#### Task goal:
Leaving out the pictures, please retype each record exactly.

• • •

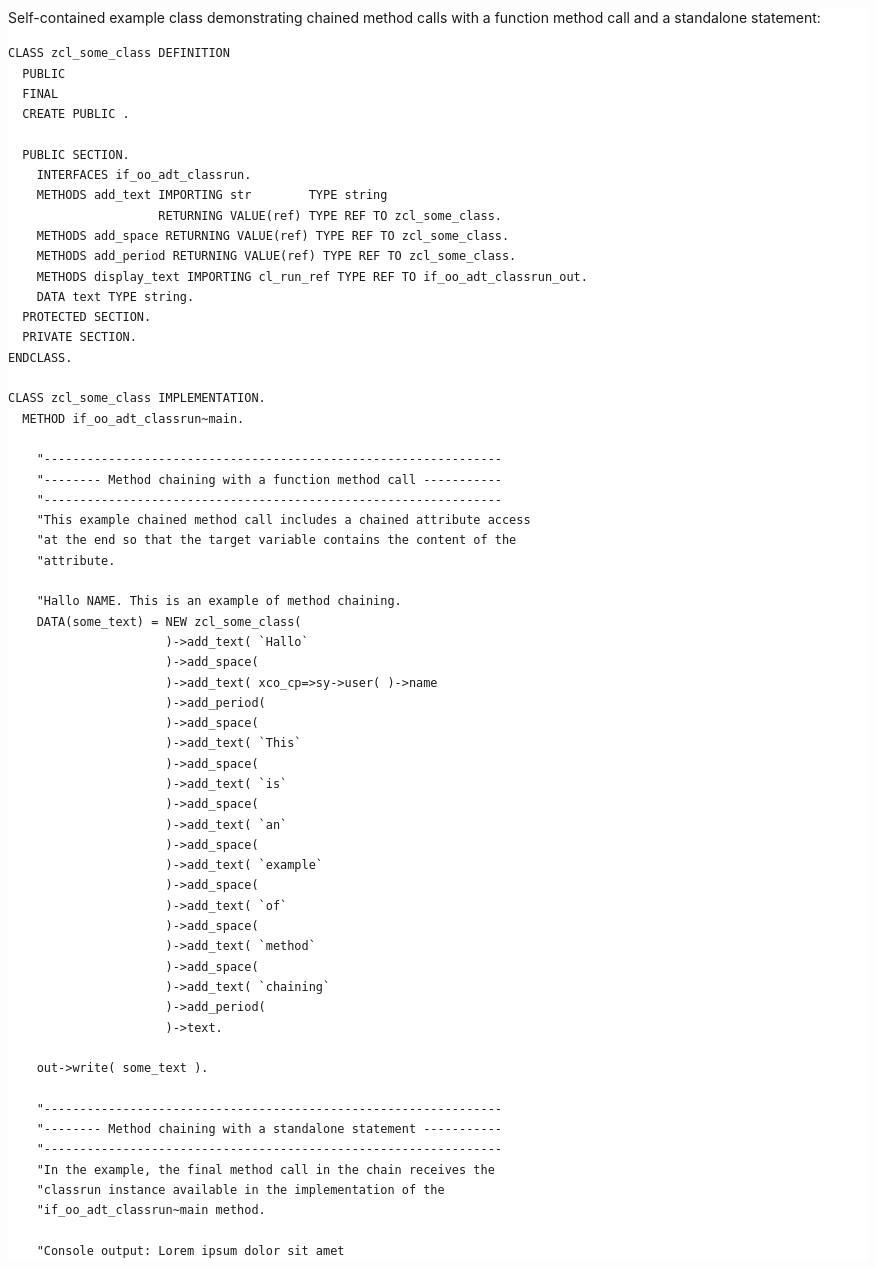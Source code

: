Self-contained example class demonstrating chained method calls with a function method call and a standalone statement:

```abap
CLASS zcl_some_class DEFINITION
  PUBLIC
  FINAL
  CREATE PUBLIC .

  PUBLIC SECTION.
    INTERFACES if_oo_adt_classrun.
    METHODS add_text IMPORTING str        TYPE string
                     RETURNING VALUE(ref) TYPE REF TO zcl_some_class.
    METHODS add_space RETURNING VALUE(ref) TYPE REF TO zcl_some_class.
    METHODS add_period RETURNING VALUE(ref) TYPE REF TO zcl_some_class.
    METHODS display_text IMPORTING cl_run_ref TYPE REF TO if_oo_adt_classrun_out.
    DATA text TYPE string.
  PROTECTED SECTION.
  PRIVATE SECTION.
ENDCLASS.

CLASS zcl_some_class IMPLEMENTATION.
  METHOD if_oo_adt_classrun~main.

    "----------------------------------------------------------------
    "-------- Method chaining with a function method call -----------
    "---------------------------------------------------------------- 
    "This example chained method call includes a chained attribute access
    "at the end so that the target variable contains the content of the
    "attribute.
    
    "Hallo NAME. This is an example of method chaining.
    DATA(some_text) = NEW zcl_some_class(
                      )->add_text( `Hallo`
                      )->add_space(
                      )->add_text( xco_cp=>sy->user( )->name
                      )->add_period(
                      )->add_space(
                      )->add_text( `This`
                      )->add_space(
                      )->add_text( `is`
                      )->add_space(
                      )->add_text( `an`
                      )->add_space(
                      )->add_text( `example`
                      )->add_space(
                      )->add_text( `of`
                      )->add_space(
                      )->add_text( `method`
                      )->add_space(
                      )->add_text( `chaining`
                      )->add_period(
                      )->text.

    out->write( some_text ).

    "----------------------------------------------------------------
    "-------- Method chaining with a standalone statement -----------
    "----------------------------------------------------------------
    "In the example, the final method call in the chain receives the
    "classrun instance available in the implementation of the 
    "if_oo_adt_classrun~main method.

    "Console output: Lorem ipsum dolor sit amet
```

• • •

#### Final answer:
Source code

:Self-contained example class demonstrating chained method calls with a function method call and a standalone statement:

```abap
CLASS zcl_some_class DEFINITION
  PUBLIC
  FINAL
  CREATE PUBLIC .

  PUBLIC SECTION.
    INTERFACES if_oo_adt_classrun.
    METHODS add_text IMPORTING str        TYPE string
                     RETURNING VALUE(ref) TYPE REF TO zcl_some_class.
    METHODS add_space RETURNING VALUE(ref) TYPE REF TO zcl_some_class.
    METHODS add_period RETURNING VALUE(ref) TYPE REF TO zcl_some_class.
    METHODS display_text IMPORTING cl_run_ref TYPE REF TO if_oo_adt_classrun_out.
    DATA text TYPE string.
  PROTECTED SECTION.
  PRIVATE SECTION.
ENDCLASS.

CLASS zcl_some_class IMPLEMENTATION.
  METHOD if_oo_adt_classrun~main.

    "----------------------------------------------------------------
    "-------- Method chaining with a function method call -----------
    "---------------------------------------------------------------- 
    "This example chained method call includes a chained attribute access
    "at the end so that the target variable contains the content of the
    "attribute.
    
    "Hallo NAME. This is an example of method chaining.
    DATA(some_text) = NEW zcl_some_class(
                      )->add_text( `Hallo`
                      )->add_space(
                      )->add_text( xco_cp=>sy->user( )->name
                      )->add_period(
                      )->add_space(
                      )->add_text( `This`
                      )->add_space(
                      )->add_text( `is`
                      )->add_space(
                      )->add_text( `an`
                      )->add_space(
                      )->add_text( `example`
                      )->add_space(
                      )->add_text( `of`
                      )->add_space(
                      )->add_text( `method`
                      )->add_space(
                      )->add_text( `chaining`
                      )->add_period(
                      )->text.

    out->write( some_text ).

    "----------------------------------------------------------------
    "-------- Method chaining with a standalone statement -----------
    "----------------------------------------------------------------
    "In the example, the final method call in the chain receives the
    "classrun instance available in the implementation of the 
    "if_oo_adt_classrun~main method.

    "Console output: Lorem ipsum dolor sit amet
```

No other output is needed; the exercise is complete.